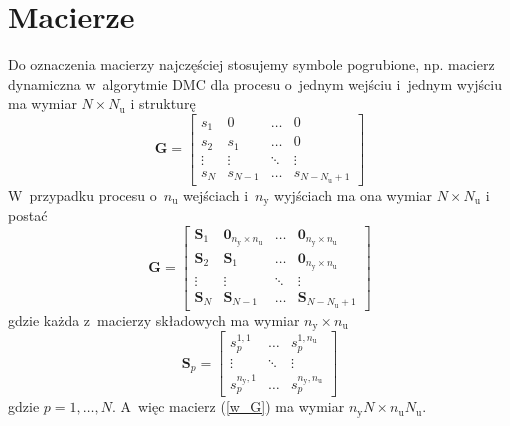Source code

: \section{Macierze}
Do oznaczenia macierzy najczęściej stosujemy symbole pogrubione, np. macierz dynamiczna w~algorytmie DMC dla procesu o~jednym wejściu i~jednym wyjściu ma wymiar $N \times N_{\text{u}}$ i strukturę
\begin{equation}
\boldsymbol{G}=\left[
\begin{array}
{cccc}
s_{1} & 0 & \ldots & 0\\
s_{2} & s_{1} & \ldots & 0\\
\vdots & \vdots & \ddots & \vdots\\
s_{N} & s_{N-1} & \ldots &  s_{N-N_{\text{u}}+1}
\end{array}
\right]
\end{equation}
W~przypadku procesu o~$n_{\text{u}}$ wejściach i~$n_{\text{y}}$ wyjściach ma ona  wymiar $N\times N_{\text{u}}$ i postać
\begin{equation}
\boldsymbol{G}=\left[
\begin{array}
{cccc}
\boldsymbol{S}_{1} & \boldsymbol{0}_{n_{\text{y}}\times n_{\text{u}}} & \ldots & \boldsymbol{0}_{n_{\text{y}}\times n_{\text{u}}}\\
\boldsymbol{S}_{2} & \boldsymbol{S}_{1} & \ldots & \boldsymbol{0}_{n_{\text{y}}\times n_{\text{u}}}\\
\vdots & \vdots & \ddots & \vdots\\
\boldsymbol{S}_{N} & \boldsymbol{S}_{N-1} & \ldots &  \boldsymbol{S}_{N-N_{\text{u}}+1}%
\end{array}
\right]
\label{w_G}
\end{equation}
gdzie każda z~macierzy składowych ma wymiar $n_{\text{y}}\times n_{\text{u}}$
\begin{equation}
\boldsymbol{S}_p=\left[
\begin{array}
{ccc}
s_p^{1,1} & \ldots & s_p^{1,n_{\text{u}}}\\
\vdots & \ddots & \vdots\\
s_p^{n_{\text{y}},1} & \ldots & s_p^{n_{\text{y}},n_{\text{u}}}
\end{array}
\right]
\end{equation}
gdzie $p=1,\ldots,N$. A~więc macierz (\ref{w_G}) ma wymiar $n_{\text{y}}N\times n_{\text{u}}N_{\text{u}}$.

------

__Your assignment__
For the material above, repeat each line exactly and leave out the pictures.

__Solution for this problem__
Source code

: \section{Macierze}
Do oznaczenia macierzy najczęściej stosujemy symbole pogrubione, np. macierz dynamiczna w~algorytmie DMC dla procesu o~jednym wejściu i~jednym wyjściu ma wymiar $N \times N_{\text{u}}$ i strukturę
\begin{equation}
\boldsymbol{G}=\left[
\begin{array}
{cccc}
s_{1} & 0 & \ldots & 0\\
s_{2} & s_{1} & \ldots & 0\\
\vdots & \vdots & \ddots & \vdots\\
s_{N} & s_{N-1} & \ldots &  s_{N-N_{\text{u}}+1}
\end{array}
\right]
\end{equation}
W~przypadku procesu o~$n_{\text{u}}$ wejściach i~$n_{\text{y}}$ wyjściach ma ona  wymiar $N\times N_{\text{u}}$ i postać
\begin{equation}
\boldsymbol{G}=\left[
\begin{array}
{cccc}
\boldsymbol{S}_{1} & \boldsymbol{0}_{n_{\text{y}}\times n_{\text{u}}} & \ldots & \boldsymbol{0}_{n_{\text{y}}\times n_{\text{u}}}\\
\boldsymbol{S}_{2} & \boldsymbol{S}_{1} & \ldots & \boldsymbol{0}_{n_{\text{y}}\times n_{\text{u}}}\\
\vdots & \vdots & \ddots & \vdots\\
\boldsymbol{S}_{N} & \boldsymbol{S}_{N-1} & \ldots &  \boldsymbol{S}_{N-N_{\text{u}}+1}%
\end{array}
\right]
\label{w_G}
\end{equation}
gdzie każda z~macierzy składowych ma wymiar $n_{\text{y}}\times n_{\text{u}}$
\begin{equation}
\boldsymbol{S}_p=\left[
\begin{array}
{ccc}
s_p^{1,1} & \ldots & s_p^{1,n_{\text{u}}}\\
\vdots & \ddots & \vdots\\
s_p^{n_{\text{y}},1} & \ldots & s_p^{n_{\text{y}},n_{\text{u}}}
\end{array}
\right]
\end{equation}
gdzie $p=1,\ldots,N$. A~więc macierz (\ref{w_G}) ma wymiar $n_{\text{y}}N\times n_{\text{u}}N_{\text{u}}$.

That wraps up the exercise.